The Supreme Court’s guidelines formed the basis of introducing Rule 419A in the Telegraph Rules in 2007 and later in the rules prescribed under the IT Act in 2009.
Rule 419A states that a Secretary to the Government of India in the Ministry of Home Affairs can pass orders of interception in the case of Centre, and a secretary-level officer who is in-charge of the Home Department can issue such directives in the case of a state government. In unavoidable circumstances, Rule 419A adds, such orders may be made by an officer, not below the rank of a Joint Secretary to the Government of India, who has been duly authorised by the Union Home Secretary or the state Home Secretary.
IT Act, 2000
Section 69 of the Information Technology Act and the Information Technology (Procedure for Safeguards for Interception, Monitoring and Decryption of Information) Rules, 2009 were enacted to further the legal framework for electronic surveillance. Under the IT Act, all electronic transmission of data can be intercepted. So, for a Pegasus-like spyware to be used lawfully, the government would have to invoke both the IT Act and the Telegraph Act.

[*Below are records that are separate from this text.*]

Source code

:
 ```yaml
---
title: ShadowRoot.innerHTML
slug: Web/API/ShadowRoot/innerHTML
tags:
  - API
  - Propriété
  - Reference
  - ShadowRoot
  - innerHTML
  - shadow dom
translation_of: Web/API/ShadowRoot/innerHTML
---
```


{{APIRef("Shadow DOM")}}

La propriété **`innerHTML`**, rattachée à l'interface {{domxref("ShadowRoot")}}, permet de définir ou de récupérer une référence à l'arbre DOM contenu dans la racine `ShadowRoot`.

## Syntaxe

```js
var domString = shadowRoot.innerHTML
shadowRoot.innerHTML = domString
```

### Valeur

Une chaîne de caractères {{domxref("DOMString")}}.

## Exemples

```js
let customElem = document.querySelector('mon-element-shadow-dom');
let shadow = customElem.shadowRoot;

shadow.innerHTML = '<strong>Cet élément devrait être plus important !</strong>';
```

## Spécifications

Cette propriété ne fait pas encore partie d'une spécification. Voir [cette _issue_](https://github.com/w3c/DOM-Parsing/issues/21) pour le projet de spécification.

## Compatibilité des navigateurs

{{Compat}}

Apart from the restrictions provided in Section 5(2) of the Telegraph Act and Article 19(2) of the Constitution, Section 69 the IT Act adds another aspect that makes it broader — interception, monitoring and decryption of digital information “for the investigation of an offence”.
Significantly, it dispenses with the condition precedent set under the Telegraph Act that requires “the occurrence of public emergency of the interest of public safety” which widens the ambit of powers under the law.
Identifying the gaps
In 2012, the Planning Commission and the Group of Experts on Privacy Issues headed by former Delhi High Court Chief Justice A P Shah were tasked with identifying the gaps in laws affecting privacy.
On surveillance, the committee pointed out divergence in laws on permitted grounds, “type of interception”, “granularity of information that can be intercepted”, the degree of assistance from service providers, and the “destruction and retention” of intercepted material, according to a report by the Centre for Internet & Society.
Although the grounds of selecting a person for surveillance and extent of information gathering has to be recorded in writing, the wide reach of these laws has not been tested in court against the cornerstone of fundamental rights.